The second stage is to conduct anomaly detection on the new electricity data of users. It is assumed that the isolated forest model is composed of T isolated trees. For the new user data x, the segmentation path length h(x) of data x under each isolated tree is calculated. Subsequently, the average segmentation path length E(h(x)) under T isolated trees in the isolated forest is calculated. The smaller the segmentation path length E(h(x)) of the sample in the isolated tree is, the higher the degree of anomaly is.

5. Case Analysis

5.1. Data Source and Preprocessing

The social information of some electric power users in a certain region of Zhejiang Province is investigated by a questionnaire. The social information includes user family structure, number of people, age, household appliances, and payment methods. The labels of some accurate empty-nesters are obtained by the questionnaire. A total number of 6000 questionnaires was collected after eliminating the questionnaires that did not meet the logical requirements.
According to the household number in the questionnaire, the annual daily power consumption data of users were extracted. It was discovered that the power consumption data that did not meet the requirements were incomplete and duplicated. In this paper, the users with incomplete power data greater than 30% of the annual power data are eliminated. Meanwhile, the users with incomplete power data of less than 30% of the annual power data are compensated by the adjacent missing value linear interpolation method, and the time arrangement method is adopted to remove the duplicate data. After data preprocessing, there are 5254 valid users, 678 empty-nest users, and 4576 non-empty-nest users. The labeled data is divided into a training set and a test set, and the validation set is the data of 2000 unlabeled users who did not participate in the questionnaire, as shown in Table 1.
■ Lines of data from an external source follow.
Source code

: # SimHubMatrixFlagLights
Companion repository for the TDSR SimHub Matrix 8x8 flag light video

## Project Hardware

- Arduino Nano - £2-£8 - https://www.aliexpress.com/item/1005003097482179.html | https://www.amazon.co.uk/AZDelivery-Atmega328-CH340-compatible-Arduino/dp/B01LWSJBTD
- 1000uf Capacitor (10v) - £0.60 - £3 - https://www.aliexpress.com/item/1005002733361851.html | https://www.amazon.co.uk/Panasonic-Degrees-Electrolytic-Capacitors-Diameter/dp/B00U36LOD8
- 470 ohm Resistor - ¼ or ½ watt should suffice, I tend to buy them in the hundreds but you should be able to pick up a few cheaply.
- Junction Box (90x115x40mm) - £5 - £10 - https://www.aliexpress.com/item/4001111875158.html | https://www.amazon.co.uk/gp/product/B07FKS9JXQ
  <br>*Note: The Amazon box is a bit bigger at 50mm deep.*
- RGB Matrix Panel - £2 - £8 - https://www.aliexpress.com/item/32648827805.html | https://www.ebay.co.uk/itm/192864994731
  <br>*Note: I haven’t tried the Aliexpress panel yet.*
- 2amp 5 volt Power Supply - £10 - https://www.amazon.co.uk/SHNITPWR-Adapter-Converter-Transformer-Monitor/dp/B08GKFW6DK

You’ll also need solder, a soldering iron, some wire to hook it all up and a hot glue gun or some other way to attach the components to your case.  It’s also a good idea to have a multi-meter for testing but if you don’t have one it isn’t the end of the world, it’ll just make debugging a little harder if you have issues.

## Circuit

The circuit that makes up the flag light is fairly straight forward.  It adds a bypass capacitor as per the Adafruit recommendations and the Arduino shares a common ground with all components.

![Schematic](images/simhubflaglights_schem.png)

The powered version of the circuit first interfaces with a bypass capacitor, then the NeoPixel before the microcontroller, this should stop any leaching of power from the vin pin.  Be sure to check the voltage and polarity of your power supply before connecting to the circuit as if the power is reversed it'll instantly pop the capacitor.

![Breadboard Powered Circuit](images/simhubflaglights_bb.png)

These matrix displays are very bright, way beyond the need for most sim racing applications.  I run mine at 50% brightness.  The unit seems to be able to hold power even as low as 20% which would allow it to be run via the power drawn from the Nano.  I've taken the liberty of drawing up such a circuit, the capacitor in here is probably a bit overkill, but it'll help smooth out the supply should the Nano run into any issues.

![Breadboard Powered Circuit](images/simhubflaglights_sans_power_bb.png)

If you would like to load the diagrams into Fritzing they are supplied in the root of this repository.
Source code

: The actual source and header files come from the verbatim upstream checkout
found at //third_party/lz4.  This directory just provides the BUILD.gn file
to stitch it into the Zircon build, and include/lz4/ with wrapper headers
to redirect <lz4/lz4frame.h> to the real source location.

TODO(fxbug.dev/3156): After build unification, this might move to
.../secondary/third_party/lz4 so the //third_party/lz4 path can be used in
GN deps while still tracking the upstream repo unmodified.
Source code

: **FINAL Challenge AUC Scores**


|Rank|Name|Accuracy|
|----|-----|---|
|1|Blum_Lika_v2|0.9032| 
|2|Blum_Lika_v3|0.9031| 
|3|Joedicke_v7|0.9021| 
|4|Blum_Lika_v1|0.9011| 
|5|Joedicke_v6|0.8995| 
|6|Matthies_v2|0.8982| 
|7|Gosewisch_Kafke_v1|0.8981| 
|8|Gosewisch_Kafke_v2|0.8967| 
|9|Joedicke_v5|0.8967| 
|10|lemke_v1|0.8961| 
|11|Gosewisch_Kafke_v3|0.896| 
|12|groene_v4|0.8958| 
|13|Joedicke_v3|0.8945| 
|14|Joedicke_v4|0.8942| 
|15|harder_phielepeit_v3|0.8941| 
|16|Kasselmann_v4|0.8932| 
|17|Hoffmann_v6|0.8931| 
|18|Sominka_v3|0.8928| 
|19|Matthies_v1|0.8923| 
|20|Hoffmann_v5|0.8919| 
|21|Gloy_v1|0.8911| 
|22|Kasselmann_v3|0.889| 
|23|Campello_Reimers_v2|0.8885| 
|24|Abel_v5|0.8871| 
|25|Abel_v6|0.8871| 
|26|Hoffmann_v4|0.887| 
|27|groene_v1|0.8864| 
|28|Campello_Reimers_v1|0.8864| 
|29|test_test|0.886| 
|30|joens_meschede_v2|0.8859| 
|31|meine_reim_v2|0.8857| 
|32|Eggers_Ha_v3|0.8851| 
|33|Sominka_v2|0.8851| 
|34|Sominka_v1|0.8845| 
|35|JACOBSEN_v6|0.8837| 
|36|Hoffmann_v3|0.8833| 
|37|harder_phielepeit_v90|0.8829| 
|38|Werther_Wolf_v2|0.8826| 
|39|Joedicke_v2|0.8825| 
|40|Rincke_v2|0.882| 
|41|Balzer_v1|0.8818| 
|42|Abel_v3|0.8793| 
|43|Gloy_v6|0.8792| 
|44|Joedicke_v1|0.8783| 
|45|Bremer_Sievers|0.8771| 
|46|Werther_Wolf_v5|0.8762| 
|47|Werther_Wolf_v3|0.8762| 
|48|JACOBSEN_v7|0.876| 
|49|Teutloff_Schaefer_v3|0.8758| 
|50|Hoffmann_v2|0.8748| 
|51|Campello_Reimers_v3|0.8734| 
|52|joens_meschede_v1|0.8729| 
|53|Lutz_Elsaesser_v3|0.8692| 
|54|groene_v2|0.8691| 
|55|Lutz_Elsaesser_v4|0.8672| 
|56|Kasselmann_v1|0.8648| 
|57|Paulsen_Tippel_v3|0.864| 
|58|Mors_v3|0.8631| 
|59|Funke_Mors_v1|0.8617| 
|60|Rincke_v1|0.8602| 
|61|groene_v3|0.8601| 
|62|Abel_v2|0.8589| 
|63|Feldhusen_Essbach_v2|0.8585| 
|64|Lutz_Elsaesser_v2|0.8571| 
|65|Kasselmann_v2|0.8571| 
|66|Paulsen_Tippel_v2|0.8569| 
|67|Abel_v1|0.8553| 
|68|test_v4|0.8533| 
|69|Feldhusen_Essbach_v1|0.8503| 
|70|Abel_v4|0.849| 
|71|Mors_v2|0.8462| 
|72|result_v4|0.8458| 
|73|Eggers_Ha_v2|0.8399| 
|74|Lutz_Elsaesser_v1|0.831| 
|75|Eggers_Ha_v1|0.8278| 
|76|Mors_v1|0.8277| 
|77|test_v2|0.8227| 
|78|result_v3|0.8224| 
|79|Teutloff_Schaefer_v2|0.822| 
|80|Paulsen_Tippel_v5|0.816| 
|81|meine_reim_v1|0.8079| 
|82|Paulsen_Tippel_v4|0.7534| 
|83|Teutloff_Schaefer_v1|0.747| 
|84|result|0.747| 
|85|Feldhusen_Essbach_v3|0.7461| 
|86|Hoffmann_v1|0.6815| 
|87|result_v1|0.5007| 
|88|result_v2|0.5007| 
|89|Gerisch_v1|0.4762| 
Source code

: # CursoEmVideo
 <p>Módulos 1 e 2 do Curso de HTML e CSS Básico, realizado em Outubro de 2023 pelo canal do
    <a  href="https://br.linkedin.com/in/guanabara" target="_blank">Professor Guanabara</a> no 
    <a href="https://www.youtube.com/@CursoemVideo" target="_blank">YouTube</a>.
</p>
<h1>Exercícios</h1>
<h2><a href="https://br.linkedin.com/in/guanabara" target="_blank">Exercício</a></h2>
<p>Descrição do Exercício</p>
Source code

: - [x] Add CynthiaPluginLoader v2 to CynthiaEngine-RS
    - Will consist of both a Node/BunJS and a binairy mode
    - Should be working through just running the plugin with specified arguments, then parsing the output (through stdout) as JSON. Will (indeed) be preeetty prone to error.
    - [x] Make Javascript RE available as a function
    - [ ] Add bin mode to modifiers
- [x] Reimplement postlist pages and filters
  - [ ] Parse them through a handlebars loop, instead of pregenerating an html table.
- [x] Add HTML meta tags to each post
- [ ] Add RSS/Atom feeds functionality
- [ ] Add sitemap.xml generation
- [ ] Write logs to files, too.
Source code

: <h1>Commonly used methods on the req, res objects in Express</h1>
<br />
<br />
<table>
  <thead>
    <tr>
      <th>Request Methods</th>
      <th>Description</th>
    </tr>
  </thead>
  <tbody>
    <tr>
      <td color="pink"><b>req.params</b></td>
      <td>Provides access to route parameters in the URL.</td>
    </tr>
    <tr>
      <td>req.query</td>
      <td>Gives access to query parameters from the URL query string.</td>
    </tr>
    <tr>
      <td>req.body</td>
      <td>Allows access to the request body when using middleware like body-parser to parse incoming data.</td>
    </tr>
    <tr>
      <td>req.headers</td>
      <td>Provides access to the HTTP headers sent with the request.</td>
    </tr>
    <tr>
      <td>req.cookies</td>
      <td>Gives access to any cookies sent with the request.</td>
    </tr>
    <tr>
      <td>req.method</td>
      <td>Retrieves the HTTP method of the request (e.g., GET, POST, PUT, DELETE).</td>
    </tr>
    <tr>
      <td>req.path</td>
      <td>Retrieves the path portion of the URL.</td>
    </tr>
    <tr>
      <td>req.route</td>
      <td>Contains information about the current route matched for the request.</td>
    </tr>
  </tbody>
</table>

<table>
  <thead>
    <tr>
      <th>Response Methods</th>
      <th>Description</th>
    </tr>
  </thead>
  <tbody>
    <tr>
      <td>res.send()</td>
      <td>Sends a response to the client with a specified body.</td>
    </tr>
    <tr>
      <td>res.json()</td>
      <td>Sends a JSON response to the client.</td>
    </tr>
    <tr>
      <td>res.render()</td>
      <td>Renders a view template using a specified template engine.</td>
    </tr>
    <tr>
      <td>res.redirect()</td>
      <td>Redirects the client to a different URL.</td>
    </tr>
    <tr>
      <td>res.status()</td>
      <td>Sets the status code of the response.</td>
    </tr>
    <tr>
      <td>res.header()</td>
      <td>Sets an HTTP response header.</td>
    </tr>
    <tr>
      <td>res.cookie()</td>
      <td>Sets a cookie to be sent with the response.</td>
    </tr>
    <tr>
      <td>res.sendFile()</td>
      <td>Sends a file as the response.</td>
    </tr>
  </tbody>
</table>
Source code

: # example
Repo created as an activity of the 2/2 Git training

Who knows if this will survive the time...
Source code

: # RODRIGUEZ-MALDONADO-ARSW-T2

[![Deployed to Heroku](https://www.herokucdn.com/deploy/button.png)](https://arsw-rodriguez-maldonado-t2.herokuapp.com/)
5.2. Empty-Nest Recognition Result Based on Weighted Random Forest Algorithm

The user electricity data is constructed according to the Equations (1)–(3). The training set data is D3520×36, and the test set data is D1734×36. To prove the feasibility of the electricity characteristic index, the feature learning method based on principal component analysis (PCA) is introduced as a comparison. Moreover, the feature dimension extracted by PCA is set to be the same as the dimension of the electricity characteristic index database. The cumulative contribution rate of feature information extracted by PCA is 85.96%.
For the optimal model parameters of the weighted random forest, the training set data are trained by 10-fold cross validation, and the average accuracy of empty-nest recognition under cross validation is used as the evaluation index. The performance and model fitting curves of different characteristics of the weighted random forest under different model parameters are shown in Figure 5.
It can be seen from Figure 5 that the power consumption characteristic index constructed in this paper is better than the characteristic index based on PCA machine learning. The contribution rate of different power consumption characteristics to the performance of the weighted random forest classifier is shown in Figure 6.
It can be concluded from Figure 6 that the contribution rates of different feature indexes are relatively similar. Each feature has a contribution to the classifier, and the correlation between features is low. There is no situation where the contribution rate of certain types of features is high and the rest of the features are useless features, which shows the feasibility of selecting electricity features in this paper.
In this paper, a support vector machine, decision tree, random forest, and weighted random forest algorithm are selected for comparison. The comparison of ROC classifier performance evaluation indexes of classification results of different algorithms is shown in Figure 7.
In Figure 7, the ROC curve of WRF is located above other algorithms. It is analyzed that the processing performance of WRF for unbalanced data is better than that of CART, SVM, and RF algorithms, and it has a better recognition ability for empty-nest users. The WRF algorithm is used to establish an empty-nest user recognition model, and the model is deployed on the user acquisition system of a power company in Zhejiang Province.
Using the empty-nest user accurate identification system to identify 2000 unknown users in a certain area of Zhejiang Province, 140 suspected empty-nest elders were identified. According to the field research by the relevant departments of the electric power company, 104 empty-nest users were accurately identified, 36 households were misidentified, and the accuracy rate was 74.2%. According to the principle that the proportion of empty-nest users should be 10%, the empty-nest recall rate is 52%.
There are two main reasons for the inaccurate identification of 36 households in the results. One is that the electricity consumption rules of non-empty-nest users and empty-nest users are basically the same, which leads to the prediction of the user as empty-nest users. Second, since the feature extraction of electricity is not comprehensive or only from the perspective of electricity, it cannot completely construct the empty-nest user feature library, resulting in some non-empty-nest users being predicted as empty-nest users.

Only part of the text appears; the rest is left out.